The problem with this, with the Hollywoodization of history, and with mistakes in fields like Archeology, is an over-emphasis on the very wealthiest people in any given society- a tiny percentage of the population.

They often left temples, palaces, pyramids, royal burial mounds, stone monoliths, marble complexes of breathtaking beauty. Many of these have endured the ages.

These things, as captivating as they are to the human imagination, do not reflect a realistic view of history. The vast, overwhelming majority of people who have ever lived on earth haven’t been kings, queens, princes, princesses, rulers, governors, peers of the realm, aristocrats, the privileged class or even the landed gentry.

Working class people, in every time and age, have molded and shaped societies; not the scant handful of upper-crust toffs who have existed throughout the centuries- most of them fortunate enough to be born into it nine times out of ten.

The viewpoints of the working class upon whose shoulders our entire civilization rests- that is the real human history. Their names have been long forgotten, or were never known. They weren’t famous or extremely wealthy. They didn’t build monuments to themselves, or leave stone effigies or erect great coliseums.

The legacy the working-class did leave us is less tangible but far more important and enduring.

Rulers, elites and robber barons have come and gone. Whatever their successes, and despite their best efforts, their fortunes are almost always gone by the third generation. The working class just keeps on working, growing and prospering.

It is the working class, everyday people, the down-trodden, the marginalized, the impoverished- of every description- who have been shunted to one side, forgotten, hushed-up. Until now.

It doesn’t have to be that way anymore. We can expand our view of history.

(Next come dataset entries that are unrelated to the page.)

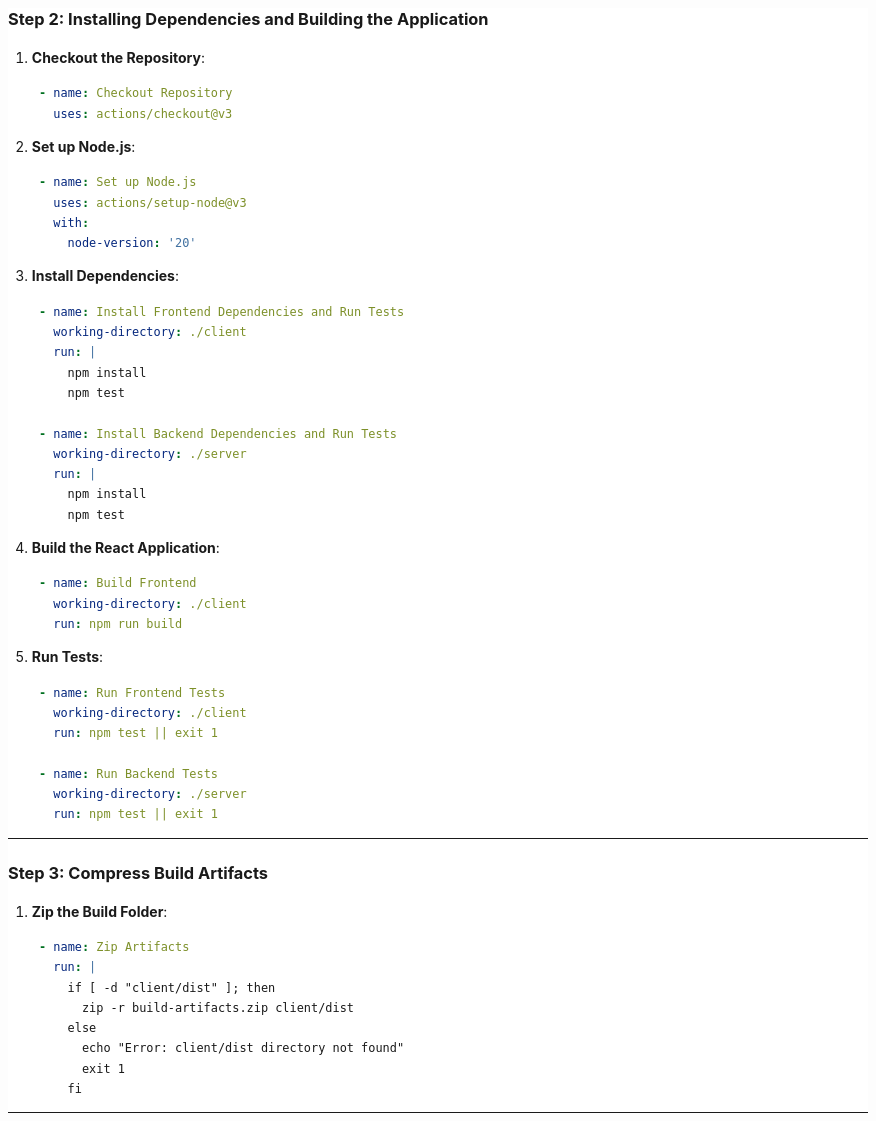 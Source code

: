 ### **Step 2: Installing Dependencies and Building the Application**

1. **Checkout the Repository**:
   ```yaml
    - name: Checkout Repository
      uses: actions/checkout@v3
   ```

2. **Set up Node.js**:
   ```yaml
    - name: Set up Node.js
      uses: actions/setup-node@v3
      with:
        node-version: '20'
   ```

3. **Install Dependencies**:
   ```yaml
    - name: Install Frontend Dependencies and Run Tests
      working-directory: ./client
      run: |
        npm install
        npm test

    - name: Install Backend Dependencies and Run Tests
      working-directory: ./server
      run: |
        npm install
        npm test
   ```

4. **Build the React Application**:
   ```yaml
    - name: Build Frontend
      working-directory: ./client
      run: npm run build
   ```

5. **Run Tests**:
   ```yaml
    - name: Run Frontend Tests
      working-directory: ./client
      run: npm test || exit 1

    - name: Run Backend Tests
      working-directory: ./server
      run: npm test || exit 1
   ```

---

### **Step 3: Compress Build Artifacts**

1. **Zip the Build Folder**:
   ```yaml
    - name: Zip Artifacts
      run: |
        if [ -d "client/dist" ]; then
          zip -r build-artifacts.zip client/dist
        else
          echo "Error: client/dist directory not found"
          exit 1
        fi
   ```

--- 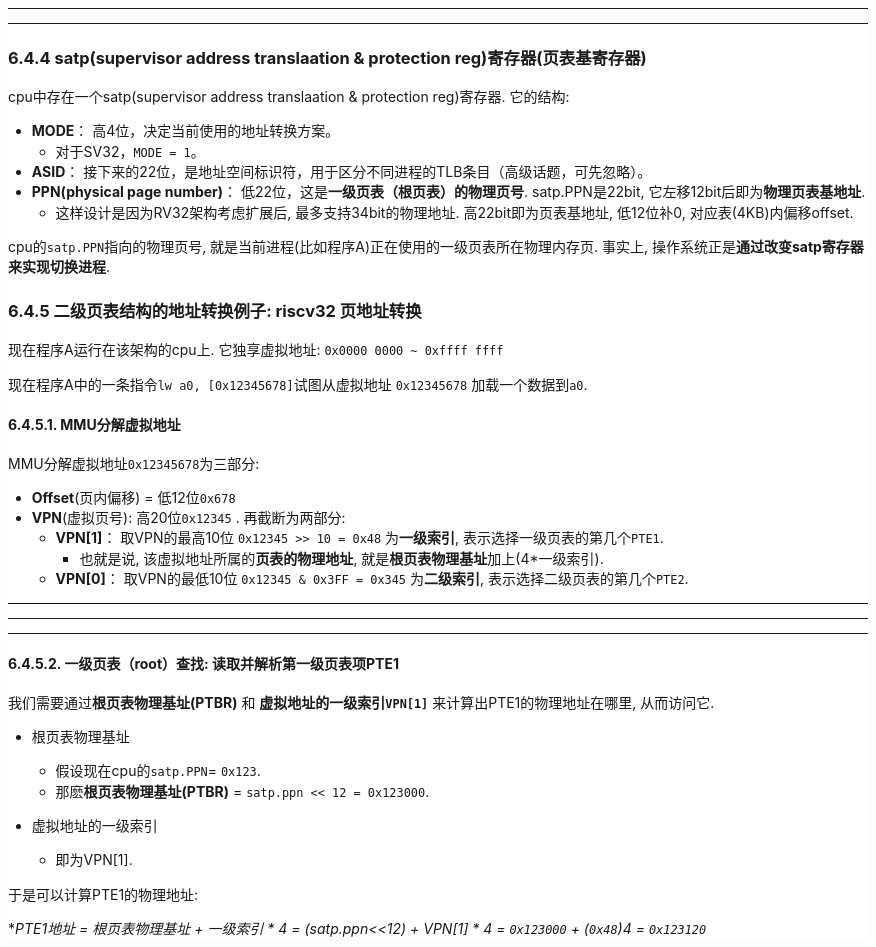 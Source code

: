 ***
***

### 6.4.4 satp(supervisor address translaation & protection reg)寄存器(页表基寄存器)

cpu中存在一个satp(supervisor address translaation & protection reg)寄存器. 它的结构:

-   **MODE**： 高4位，决定当前使用的地址转换方案。  
    -   对于SV32，`MODE = 1`。     
-   **ASID**： 接下来的22位，是地址空间标识符，用于区分不同进程的TLB条目（高级话题，可先忽略）。   
-   **PPN(physical page number)**： 低22位，这是**一级页表（根页表）的物理页号**. satp.PPN是22bit, 它左移12bit后即为**物理页表基地址**.
    -   这样设计是因为RV32架构考虑扩展后, 最多支持34bit的物理地址. 高22bit即为页表基地址, 低12位补0, 对应表(4KB)内偏移offset.

cpu的`satp.PPN`指向的物理页号, 就是当前进程(比如程序A)正在使用的一级页表所在物理内存页. 事实上, 操作系统正是**通过改变satp寄存器来实现切换进程**.



### 6.4.5 二级页表结构的地址转换例子: riscv32 页地址转换

现在程序A运行在该架构的cpu上. 它独享虚拟地址: `0x0000 0000 ~ 0xffff ffff`

现在程序A中的一条指令`lw a0, [0x12345678]`试图从虚拟地址 `0x12345678` 加载一个数据到`a0`.


#### 6.4.5.1. MMU分解虚拟地址



MMU分解虚拟地址`0x12345678`为三部分:
* **Offset**(页内偏移) = 低12位`0x678`
* **VPN**(虚拟页号): 高20位`0x12345` . 再截断为两部分:
  * **VPN[1]**： 取VPN的最高10位 `0x12345 >> 10 = 0x48`   为**一级索引**, 表示选择一级页表的第几个`PTE1`. 
    * 也就是说, 该虚拟地址所属的**页表的物理地址**, 就是**根页表物理基址**加上(4*一级索引).
  * **VPN[0]**： 取VPN的最低10位 `0x12345 & 0x3FF = 0x345` 为**二级索引**, 表示选择二级页表的第几个`PTE2`.


***
***
***

#### 6.4.5.2. 一级页表（root）查找: 读取并解析第一级页表项PTE1

我们需要通过**根页表物理基址(PTBR)** 和 **虚拟地址的一级索引`VPN[1]`** 来计算出PTE1的物理地址在哪里, 从而访问它.

* 根页表物理基址
  * 假设现在cpu的`satp.PPN`= `0x123`.
  * 那麽**根页表物理基址(PTBR)** = `satp.ppn << 12 = 0x123000`.

* 虚拟地址的一级索引
  * 即为VPN[1].

于是可以计算PTE1的物理地址:

**PTE1地址 = 根页表物理基址 + 一级索引 * 4 = (satp.ppn<<12) + VPN[1] * 4 = `0x123000` + (`0x48`)*4 = `0x123120`**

The average American, working class person had little or nothing to do with the creation of a new nation during the American Revolution. Most of them probably barely knew about it until long after the fighting ended.

Reexamining American history to see beyond the perspective of the most privileged is not a doing, but an undoing. It is not subtracting from the sum total of U.S. history since the first Spanish explorers set foot in Florida, but adding. It is only natural: Expansion is the nature of the universe.

“And then the day came, when the risk to remain tight in a bud was more painful than the risk it took to Blossom,” wrote the poet Anais Nin.

That is the crossroads in which U.S. society finds itself; the risk of remaining tight in a bud has indeed become much greater than the risk it might take to blossom into Martin Luther King’s dream.

The working-class people’s history is the real history of any country, not the elites, not the ruling classes, whatever their accomplishments.

Isn’t it time we learned a bit more about it?